I was a lead developer of BEA MessageQ (known as DECmesssageQ or DEC PAMS at the time. Called Oracle Tuxedo MessageQ today). This was the world's first multi- vendor, multi-platform message queuing communications product. At the time vendors like IBM had message queuing products, but only for their own platforms. DmQ was the first to allow customers to create a message bus (using publish-subscribe architecture, notifications, receipts and process activation) across any vendor's system.
This archive contains the "DmQ Adapter" (aka "PAMS TCPIP Adapter"), a stand-alone RPC add-on to DECmessageQ that I wrote entirely (including the documentation), allowing odd and unsupported platforms to communicate on the message bus using TCP/IP Sockets. It was a tool given away to help customers and not part of the DmQ product.

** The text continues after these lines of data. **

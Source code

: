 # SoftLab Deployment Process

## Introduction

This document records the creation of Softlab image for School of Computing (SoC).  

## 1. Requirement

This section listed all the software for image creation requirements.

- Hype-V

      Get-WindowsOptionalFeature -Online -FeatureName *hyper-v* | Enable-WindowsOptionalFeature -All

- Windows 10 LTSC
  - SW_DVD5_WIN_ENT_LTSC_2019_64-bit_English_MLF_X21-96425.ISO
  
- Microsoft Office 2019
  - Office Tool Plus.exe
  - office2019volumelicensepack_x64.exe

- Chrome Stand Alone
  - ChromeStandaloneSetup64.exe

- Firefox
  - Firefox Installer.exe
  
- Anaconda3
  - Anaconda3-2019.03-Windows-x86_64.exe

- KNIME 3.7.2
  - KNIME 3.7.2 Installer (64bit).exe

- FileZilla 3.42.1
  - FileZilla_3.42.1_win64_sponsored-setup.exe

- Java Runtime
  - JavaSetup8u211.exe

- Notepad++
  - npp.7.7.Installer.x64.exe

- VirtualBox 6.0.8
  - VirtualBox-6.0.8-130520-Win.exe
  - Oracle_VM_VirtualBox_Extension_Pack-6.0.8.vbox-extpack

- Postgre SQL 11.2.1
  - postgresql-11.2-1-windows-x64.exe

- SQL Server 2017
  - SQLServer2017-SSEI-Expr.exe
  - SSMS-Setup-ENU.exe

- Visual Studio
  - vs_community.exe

I was pleased with this work, as I wrote it in portable C (ANSI and K&R) "endian independent" code compatible with 32bit, 64bit, and RISC processsors. There were no compile variants in the code; just a platform specific include file that defined how the code would build and run. The C language is truly portable if you are disciplined on how to do it right.
Note that this adapter requires a running DECmessageQ/BEAmessageQ/DECPAMS system with at least one connected supported system to host the server component.